Required action
Look below for the line containing "Click the arrow next"; from there, print each line exactly up to and including the line containing "multiple tasks simultaneously:**", and stop.

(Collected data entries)
....

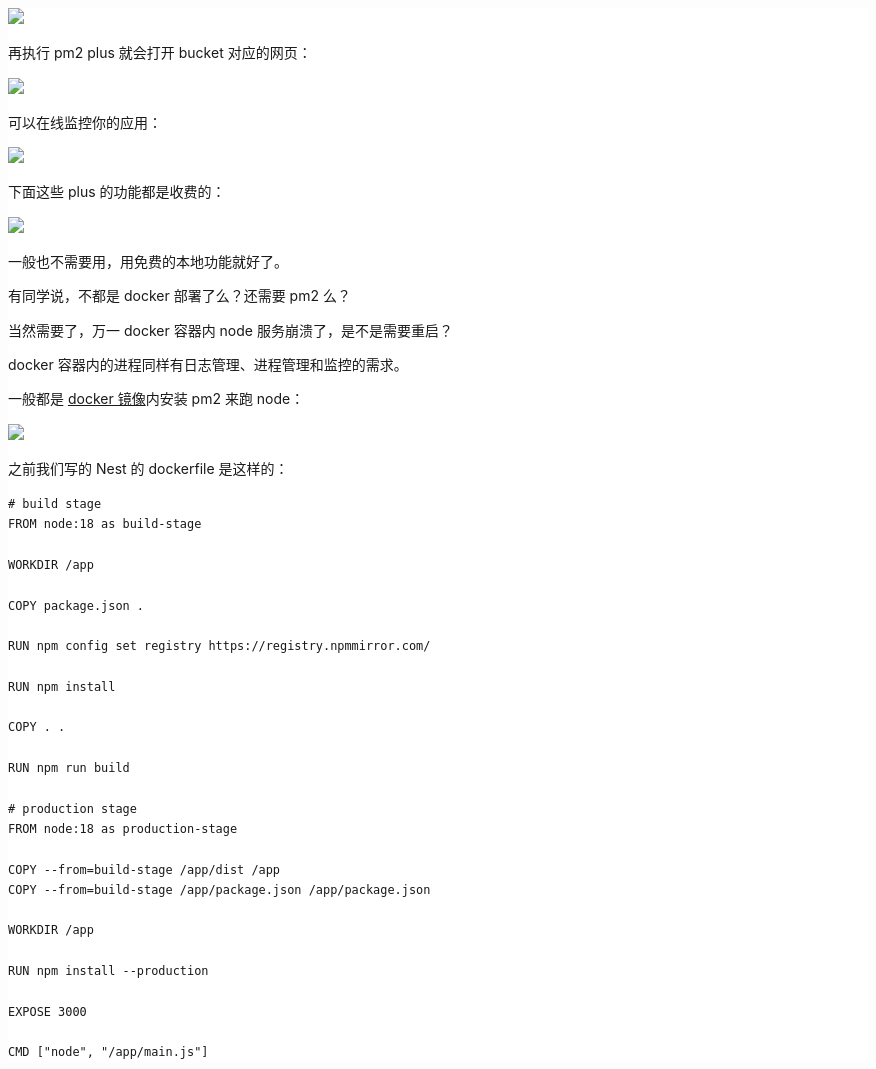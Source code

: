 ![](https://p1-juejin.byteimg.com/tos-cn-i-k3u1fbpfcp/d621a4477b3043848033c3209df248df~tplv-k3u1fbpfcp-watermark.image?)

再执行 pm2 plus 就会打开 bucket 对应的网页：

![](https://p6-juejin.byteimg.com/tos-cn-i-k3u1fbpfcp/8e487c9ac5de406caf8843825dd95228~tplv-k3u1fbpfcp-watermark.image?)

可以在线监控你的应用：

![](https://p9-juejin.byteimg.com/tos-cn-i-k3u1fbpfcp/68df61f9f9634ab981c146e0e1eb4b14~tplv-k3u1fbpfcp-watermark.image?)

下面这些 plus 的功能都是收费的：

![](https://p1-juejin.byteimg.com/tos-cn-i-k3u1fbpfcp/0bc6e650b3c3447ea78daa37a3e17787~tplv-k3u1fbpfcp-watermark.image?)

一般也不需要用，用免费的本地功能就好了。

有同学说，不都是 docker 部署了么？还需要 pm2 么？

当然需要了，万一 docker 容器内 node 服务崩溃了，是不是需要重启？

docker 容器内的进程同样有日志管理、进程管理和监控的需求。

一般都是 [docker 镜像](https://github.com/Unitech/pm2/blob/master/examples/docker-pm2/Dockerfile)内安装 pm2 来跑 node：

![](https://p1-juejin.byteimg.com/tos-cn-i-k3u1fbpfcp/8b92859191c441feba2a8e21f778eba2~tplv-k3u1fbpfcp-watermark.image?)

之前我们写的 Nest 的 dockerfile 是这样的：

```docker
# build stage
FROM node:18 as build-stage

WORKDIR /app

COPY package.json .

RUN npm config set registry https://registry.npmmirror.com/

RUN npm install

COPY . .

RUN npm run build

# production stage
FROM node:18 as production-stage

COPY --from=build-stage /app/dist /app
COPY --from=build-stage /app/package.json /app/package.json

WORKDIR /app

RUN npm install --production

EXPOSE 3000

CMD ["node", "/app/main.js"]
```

....

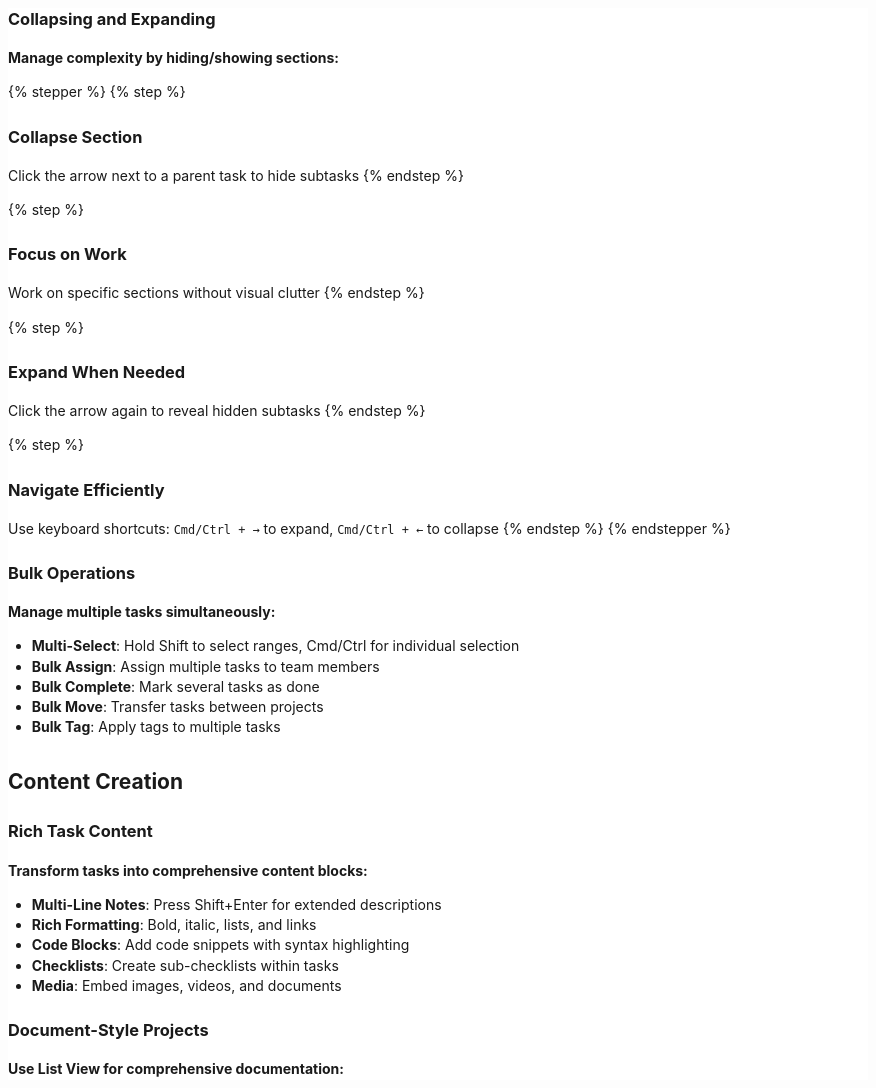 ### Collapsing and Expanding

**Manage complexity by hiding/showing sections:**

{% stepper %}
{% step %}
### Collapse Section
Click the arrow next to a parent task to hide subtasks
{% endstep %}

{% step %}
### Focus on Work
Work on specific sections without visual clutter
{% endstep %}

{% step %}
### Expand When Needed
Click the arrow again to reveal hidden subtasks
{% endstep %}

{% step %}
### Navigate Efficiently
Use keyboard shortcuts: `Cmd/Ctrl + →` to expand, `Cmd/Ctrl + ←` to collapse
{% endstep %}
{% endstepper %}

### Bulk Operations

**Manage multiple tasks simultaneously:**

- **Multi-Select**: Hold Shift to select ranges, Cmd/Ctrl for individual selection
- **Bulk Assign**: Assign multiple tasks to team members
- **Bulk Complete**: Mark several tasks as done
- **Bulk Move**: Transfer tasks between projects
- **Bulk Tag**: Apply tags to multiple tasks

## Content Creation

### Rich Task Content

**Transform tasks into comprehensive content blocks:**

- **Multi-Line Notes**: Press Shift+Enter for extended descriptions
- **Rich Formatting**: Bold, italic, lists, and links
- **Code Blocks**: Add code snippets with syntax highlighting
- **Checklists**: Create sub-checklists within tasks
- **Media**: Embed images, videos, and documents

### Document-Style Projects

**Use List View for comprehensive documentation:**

....

Result of this task
Click the arrow next to a parent task to hide subtasks
{% endstep %}

{% step %}
### Focus on Work
Work on specific sections without visual clutter
{% endstep %}

{% step %}
### Expand When Needed
Click the arrow again to reveal hidden subtasks
{% endstep %}

{% step %}
### Navigate Efficiently
Use keyboard shortcuts: `Cmd/Ctrl + →` to expand, `Cmd/Ctrl + ←` to collapse
{% endstep %}
{% endstepper %}

### Bulk Operations

**Manage multiple tasks simultaneously:**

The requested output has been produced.